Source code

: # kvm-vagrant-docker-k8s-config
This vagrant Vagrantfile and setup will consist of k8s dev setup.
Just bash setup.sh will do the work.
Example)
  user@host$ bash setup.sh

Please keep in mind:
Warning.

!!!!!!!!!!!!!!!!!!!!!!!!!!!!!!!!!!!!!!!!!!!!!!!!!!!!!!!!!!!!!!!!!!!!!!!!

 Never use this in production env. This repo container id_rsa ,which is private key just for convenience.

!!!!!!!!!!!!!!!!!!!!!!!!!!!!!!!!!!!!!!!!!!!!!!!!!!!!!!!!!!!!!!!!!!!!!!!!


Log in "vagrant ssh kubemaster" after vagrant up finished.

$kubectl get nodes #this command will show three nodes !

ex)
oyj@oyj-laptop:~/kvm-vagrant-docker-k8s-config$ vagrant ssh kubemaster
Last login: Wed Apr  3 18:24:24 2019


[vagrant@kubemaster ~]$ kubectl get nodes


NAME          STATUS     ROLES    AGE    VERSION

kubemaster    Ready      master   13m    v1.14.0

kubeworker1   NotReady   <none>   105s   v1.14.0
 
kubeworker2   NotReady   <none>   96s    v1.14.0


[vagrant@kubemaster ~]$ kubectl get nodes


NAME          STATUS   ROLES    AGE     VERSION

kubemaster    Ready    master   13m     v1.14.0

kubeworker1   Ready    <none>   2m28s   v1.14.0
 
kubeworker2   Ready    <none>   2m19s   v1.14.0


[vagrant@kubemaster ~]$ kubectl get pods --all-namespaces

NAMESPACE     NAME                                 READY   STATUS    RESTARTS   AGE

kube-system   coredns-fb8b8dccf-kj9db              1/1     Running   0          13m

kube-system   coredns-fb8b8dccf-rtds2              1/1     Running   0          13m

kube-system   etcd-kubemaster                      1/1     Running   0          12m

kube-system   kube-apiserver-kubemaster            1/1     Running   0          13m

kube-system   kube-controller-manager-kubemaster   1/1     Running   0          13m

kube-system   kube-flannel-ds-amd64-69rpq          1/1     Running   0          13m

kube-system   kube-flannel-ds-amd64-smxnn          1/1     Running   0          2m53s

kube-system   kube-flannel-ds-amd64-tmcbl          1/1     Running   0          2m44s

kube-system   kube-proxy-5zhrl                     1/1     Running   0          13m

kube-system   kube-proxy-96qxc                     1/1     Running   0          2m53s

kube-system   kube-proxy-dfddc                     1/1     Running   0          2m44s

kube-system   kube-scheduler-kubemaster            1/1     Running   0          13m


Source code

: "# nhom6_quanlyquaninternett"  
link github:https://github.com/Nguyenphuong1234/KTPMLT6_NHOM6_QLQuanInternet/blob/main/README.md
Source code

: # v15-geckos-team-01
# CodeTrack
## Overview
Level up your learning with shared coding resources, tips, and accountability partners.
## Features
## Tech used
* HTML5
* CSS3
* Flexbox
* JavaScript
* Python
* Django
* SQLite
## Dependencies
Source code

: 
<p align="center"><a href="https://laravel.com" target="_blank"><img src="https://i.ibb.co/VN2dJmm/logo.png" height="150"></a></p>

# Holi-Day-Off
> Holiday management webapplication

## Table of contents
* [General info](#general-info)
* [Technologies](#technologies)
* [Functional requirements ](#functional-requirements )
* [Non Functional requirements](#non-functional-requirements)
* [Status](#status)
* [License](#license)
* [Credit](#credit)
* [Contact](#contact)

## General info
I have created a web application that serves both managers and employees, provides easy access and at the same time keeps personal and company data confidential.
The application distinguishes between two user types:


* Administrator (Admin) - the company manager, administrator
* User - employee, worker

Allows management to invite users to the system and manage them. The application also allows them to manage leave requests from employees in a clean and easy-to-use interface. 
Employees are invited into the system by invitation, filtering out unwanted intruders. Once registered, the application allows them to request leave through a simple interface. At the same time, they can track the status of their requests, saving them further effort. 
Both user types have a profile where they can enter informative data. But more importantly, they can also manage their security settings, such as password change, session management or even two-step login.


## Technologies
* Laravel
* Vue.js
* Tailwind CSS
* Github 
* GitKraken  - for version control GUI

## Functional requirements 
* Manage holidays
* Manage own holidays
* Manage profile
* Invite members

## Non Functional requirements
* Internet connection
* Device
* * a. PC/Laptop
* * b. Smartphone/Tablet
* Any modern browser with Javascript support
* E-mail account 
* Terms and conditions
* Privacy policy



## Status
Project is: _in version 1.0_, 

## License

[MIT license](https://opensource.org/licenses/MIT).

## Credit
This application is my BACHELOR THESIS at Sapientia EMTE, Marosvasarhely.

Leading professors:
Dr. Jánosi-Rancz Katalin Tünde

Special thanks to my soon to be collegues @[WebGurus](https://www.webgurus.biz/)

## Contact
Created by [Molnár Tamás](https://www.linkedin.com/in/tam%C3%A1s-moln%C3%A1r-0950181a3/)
━━━━━━━━
WHAT IS EXPECTED>
Go through the listing above and find each line containing the string "also"; copy those lines.

EXERCISE RESPONSE>
Allows management to invite users to the system and manage them. The application also allows them to manage leave requests from employees in a clean and easy-to-use interface. 
Both user types have a profile where they can enter informative data. But more importantly, they can also manage their security settings, such as password change, session management or even two-step login.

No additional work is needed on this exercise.